As you get closer, the towns seem more like...well, ghost towns. Abandoned houses and buildings stand wearing the look of over a hundred years on their walls. Custer and Bonanza are quite close to each other and are pretty much one in the same. Many of the buildings are open to the public for self-guided tours. By 1896, Custer and Bonanza had a peak population of 600 people and by 1910 their population was down to only a handful of families.
Walking into one of these structures is like walking back in time. It's crazy to think this town was once active with human energy and miners working every single day. Since this is a ghost town, be sure to bring the necessities (water, food, sunscreen, etc.) when you visit.
You have to check out the graveyards. These graves date all the way back to the late 19th century.
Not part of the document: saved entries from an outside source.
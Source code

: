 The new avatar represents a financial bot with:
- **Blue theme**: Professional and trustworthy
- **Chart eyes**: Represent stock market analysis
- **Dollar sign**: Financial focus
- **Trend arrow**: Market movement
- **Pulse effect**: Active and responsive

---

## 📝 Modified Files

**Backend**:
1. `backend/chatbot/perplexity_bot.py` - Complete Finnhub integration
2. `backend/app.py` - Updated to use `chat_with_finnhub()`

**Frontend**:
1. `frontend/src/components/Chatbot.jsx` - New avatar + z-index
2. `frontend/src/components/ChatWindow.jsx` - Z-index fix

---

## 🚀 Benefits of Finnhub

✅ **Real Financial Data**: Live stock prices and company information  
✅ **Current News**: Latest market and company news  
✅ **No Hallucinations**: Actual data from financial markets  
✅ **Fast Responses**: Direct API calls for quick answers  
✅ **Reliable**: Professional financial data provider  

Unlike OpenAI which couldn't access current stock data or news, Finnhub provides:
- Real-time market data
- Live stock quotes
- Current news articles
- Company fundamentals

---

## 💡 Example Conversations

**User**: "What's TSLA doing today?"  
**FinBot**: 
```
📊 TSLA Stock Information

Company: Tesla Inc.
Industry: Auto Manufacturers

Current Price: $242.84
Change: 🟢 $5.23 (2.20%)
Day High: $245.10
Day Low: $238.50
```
Beautifully stoic in daylight, a night time visit to this place is only for the brave of heart!
Located in an old schoolhouse is a museum containing items left behind and showcase the town's unique history. Although fascinating, you can't help but get an eerie vibe thinking about the people who once owned these items.
And then there are artifacts from the town's heyday just sitting out, with no explanation whatsoever of how they got there.
These two towns grew together during their peak times, and then reflectively died together. Their time was short, but it's impressive just how well their structures have held up over the years.
When you're done in Custer and Bonanza, travel to the nearby ghost town of Bayhorse approximately 40 miles east. Bayhorse reached a peak population of about 300 people during the 1880's and 1890's. Back then, the hills that the town is situated on were littered with cabins, saloons, banks, a post office, and more. By 1915, Bayhorse was completely abandoned.
Bayhorse is even more well preserved than Custer or Bonanza, with several structures still standing and in decent condition. Among these structures are a Wells Fargo building, the saw mill, and several cabins.
Although rich with fascinating histories, these ghost towns are a creepy reminder of the hundreds of lives that lived and died here.
Have you visited Land of the Yankee Fork before? What’s your favorite abandoned spot in Idaho? Don’t forget to let us know in the comments!
By the way, you’re sure to love our article about this
other abandoned Idaho ghost town!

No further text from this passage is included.